(TASK DESCRIPTION): Across all entries below, how many lines include "triplet"? Only the number, please.

(DATASET RECORDS):
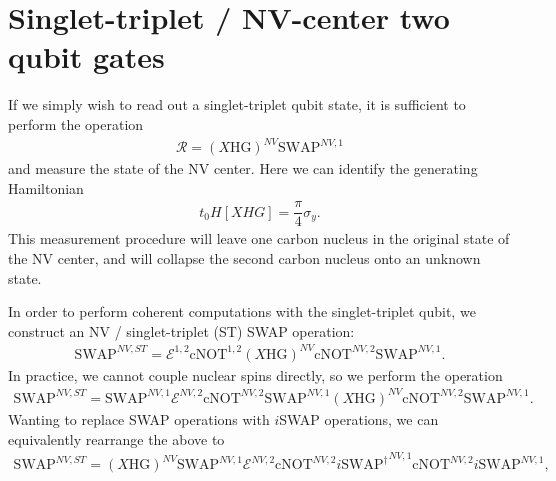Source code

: \documentclass[11pt]{article}
\renewcommand{\t}{\text} %
\newcommand{\f}[2]{\dfrac{#1}{#2}} %
\newcommand{\p}[1]{\left(#1\right)} %
\renewcommand{\sp}[1]{\left[#1\right]} %
\newcommand{\E}{\mathcal E}
\begin{document}
\newpage
\section*{Singlet-triplet / NV-center two qubit gates}

If we simply wish to read out a singlet-triplet qubit state, it is
sufficient to perform the operation
\begin{align}
  \mathcal R=\p{X\t{HG}}^{NV}\t{SWAP}^{NV,1}
\end{align}
and measure the state of the NV center. Here we can identify the
generating Hamiltonian
\begin{align}
  t_0H\sp{XHG}=\f\pi4\sigma_y.
\end{align}
This measurement procedure will leave one carbon nucleus in the
original state of the NV center, and will collapse the second carbon
nucleus onto an unknown state.

In order to perform coherent computations with the singlet-triplet
qubit, we construct an NV / singlet-triplet (ST) SWAP operation:
\begin{align}
  \t{SWAP}^{NV,ST}=\E^{1,2}\t{cNOT}^{1,2}
  \p{X\t{HG}}^{NV}\t{cNOT}^{NV,2}\t{SWAP}^{NV,1}.
\end{align}
In practice, we cannot couple nuclear spins directly, so we perform
the operation
\begin{align}
  \t{SWAP}^{NV,ST}=\t{SWAP}^{NV,1}\E^{NV,2}\t{cNOT}^{NV,2}
  \t{SWAP}^{NV,1}\p{X\t{HG}}^{NV}\t{cNOT}^{NV,2}\t{SWAP}^{NV,1}.
\end{align}
Wanting to replace SWAP operations with $i$SWAP operations, we can
equivalently rearrange the above to
\begin{align}
  \t{SWAP}^{NV,ST}=\p{X\t{HG}}^{NV}\t{SWAP}^{NV,1}\E^{NV,2}
  \t{cNOT}^{NV,2}{i\t{SWAP}^\dag}^{NV,1}\t{cNOT}^{NV,2}i\t{SWAP}^{NV,1},
  \label{swap_own}
\end{align}
\end{document}
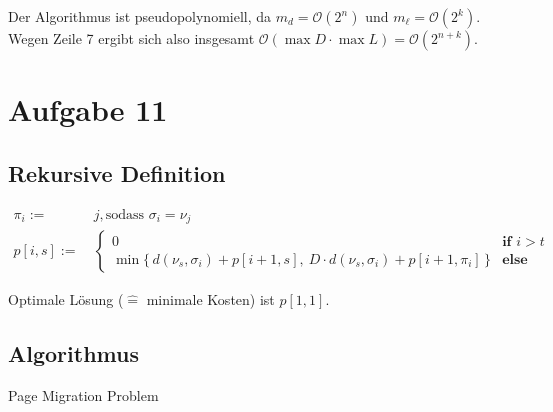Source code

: Der Algorithmus ist pseudopolynomiell, da $m_d = \mathcal{O}(2^n)$ und $m_\ell = \mathcal{O}(2^k)$. \\
Wegen Zeile 7 ergibt sich also insgesamt $\mathcal{O}(\max D \cdot \max L) = \mathcal{O}(2^{n + k})$.

\section*{Aufgabe 11}
\label{sec:Aufgabe 11}

\setcounter{subsection}{0}

\subsection{Rekursive Definition}
\label{sub:Rekursive Definition}

\begin{align*}
	\pi_i := &\ j, \text{sodass } \sigma_i = \nu_j \\
	p[i, s] := &\ \begin{cases}
		0 & \textbf{if } i > t \\
		\min \{ \, d(\nu_s, \sigma_i) + p[i + 1, s],\ D \cdot d(\nu_s, \sigma_i) + p[i + 1, \pi_i] \, \} & \textbf{else}
	\end{cases}
\end{align*}

Optimale Lösung ($\hat{=}$ minimale Kosten) ist $p[1, 1]$.

\subsection{Algorithmus}
\label{sub:Algorithmus}

\begin{algorithm}
	\caption{Page Migration Problem}
	\begin{algorithmic}[1]
			 
			\EndFor\
			\Statex\
			 
				 
					\If{$\sigma_i = \nu_j$}
						\State{$\pi_i \gets j$}
					\EndIf\
				\EndFor\
				\Statex\
				 
					 
				\EndFor\
			\EndFor\
			\Statex\
		\EndFunction{}
	\end{algorithmic}
\end{algorithm}

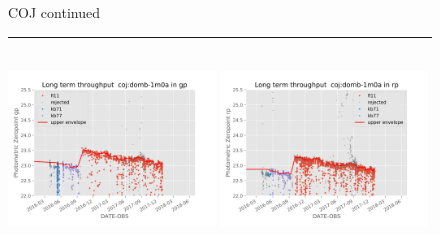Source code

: \documentclass[]{spie}
\begin{document}
\begin{figure}\ContinuedFloat
\centering 
COJ continued \\ 
\rule{\textwidth}{0.4pt} \\

\includegraphics[width=0.49\textwidth]{images/photzptrend-coj-domb-1m0a-gp.png} \hspace*{\fill} 
\includegraphics[width=0.49\textwidth]{images/photzptrend-coj-domb-1m0a-rp.png} \\[1ex]


\end{figure}
\end{document}
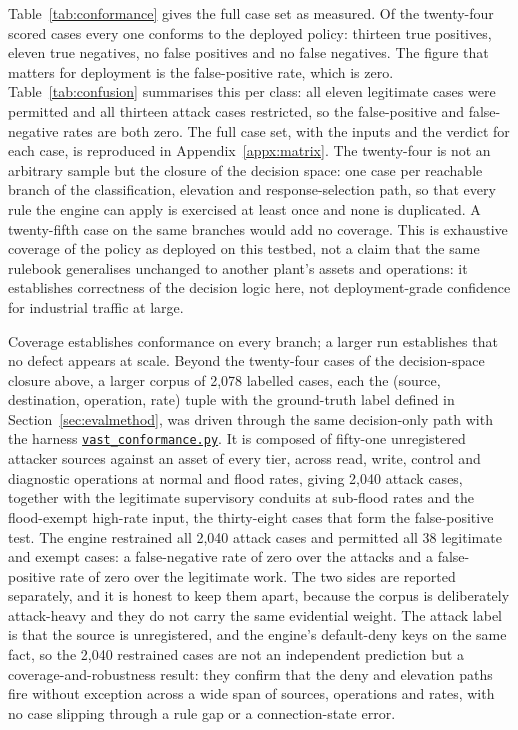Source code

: Table~\ref{tab:conformance} gives the full case set as measured. Of the twenty-four scored cases every one conforms to the deployed policy: thirteen true positives, eleven true negatives, no false positives and no false negatives. The figure that matters for deployment is the false-positive rate, which is zero. Table~\ref{tab:confusion} summarises this per class: all eleven legitimate cases were permitted and all thirteen attack cases restricted, so the false-positive and false-negative rates are both zero. The full case set, with the inputs and the verdict for each case, is reproduced in Appendix~\ref{appx:matrix}. The twenty-four is not an arbitrary sample but the closure of the decision space: one case per reachable branch of the classification, elevation and response-selection path, so that every rule the engine can apply is exercised at least once and none is duplicated. A twenty-fifth case on the same branches would add no coverage. This is exhaustive coverage of the policy as deployed on this testbed, not a claim that the same rulebook generalises unchanged to another plant's assets and operations: it establishes correctness of the decision logic here, not deployment-grade confidence for industrial traffic at large.

Coverage establishes conformance on every branch; a larger run establishes that no defect appears at scale. Beyond the twenty-four cases of the decision-space closure above, a larger corpus of 2{,}078 labelled cases, each the (source, destination, operation, rate) tuple with the ground-truth label defined in Section~\ref{sec:evalmethod}, was driven through the same decision-only path with the harness \href{\repourl/blob/main/07_Evaluation/overnight/vast_conformance.py}{\texttt{vast\_conformance.py}}. It is composed of fifty-one unregistered attacker sources against an asset of every tier, across read, write, control and diagnostic operations at normal and flood rates, giving 2{,}040 attack cases, together with the legitimate supervisory conduits at sub-flood rates and the flood-exempt high-rate input, the thirty-eight cases that form the false-positive test. The engine restrained all 2{,}040 attack cases and permitted all 38 legitimate and exempt cases: a false-negative rate of zero over the attacks and a false-positive rate of zero over the legitimate work. The two sides are reported separately, and it is honest to keep them apart, because the corpus is deliberately attack-heavy and they do not carry the same evidential weight. The attack label is that the source is unregistered, and the engine's default-deny keys on the same fact, so the 2{,}040 restrained cases are not an independent prediction but a coverage-and-robustness result: they confirm that the deny and elevation paths fire without exception across a wide span of sources, operations and rates, with no case slipping through a rule gap or a connection-state error.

(OUTPUT FOR THIS EXERCISE): 4